In the case of Godannar, it was pretty obvious that most of the drama was supposed to be silly, and it did a fairly good job of sending up its own genre while doing something of a homage to it and maintaining a relatively likable cast with an internally consistent world.

Gravion is much harder to call; between myself and my two anime-watching-companions, we disagreed 2-to-1 over whether it was a mecha action/comedy mix so bad it was funny in MST3K style, or a parody of mecha action that was so poorly executed that it seemed to be playing things straight and just wasn’t that funny. One of us thought it was a somewhat amusing lame parody, one thought it was only slightly amusing really awful straight-action-comedy, and I went with action-comedy so awful it was somewhat amusing. None, you might notice, are particularly complementary to it.

With a genre as done-to-death as mecha action it’s impossible not to have at least some degree of self-awareness, and the genre itself is so overblown it’s easy to mistake even totally serious stuff for comedy if you’re in the right mood, but Gravion didn’t seem to have much in the way of punchlines other than… well, the Gravion robot itself, basically. Regardless of the intent, it just isn’t very good.
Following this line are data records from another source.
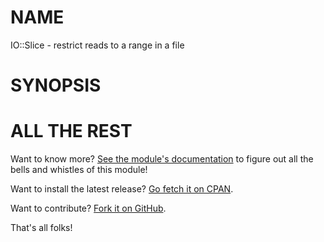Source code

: NAME
====

IO::Slice - restrict reads to a range in a file

SYNOPSIS
========


ALL THE REST
============

Want to know more? [See the module's documentation](http://search.cpan.org/perldoc?IO::Slice) to figure out
all the bells and whistles of this module!

Want to install the latest release? [Go fetch it on CPAN](http://search.cpan.org/dist/IO::Slice/).

Want to contribute? [Fork it on GitHub](https://github.com/polettix/IO::Slice).

That's all folks!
If you assume it’s supposed to be a full-on parody, then it’s not a particularly funny one. Most of the drama is silly, but not silly or over-the-top enough to actually laugh at unless the people in front of the screen are supplying high-quality snide comments. More importantly, the “drama” in the battles that make up around a third of each episode drags on so long that even if it was conceptually funny at the beginning you’d be bored with it by the time the credits roll.

The obviously funny stuff is just low-rent anime situation comedy involving an entire castle full of maids, which is occasionally good for a chuckle, little more.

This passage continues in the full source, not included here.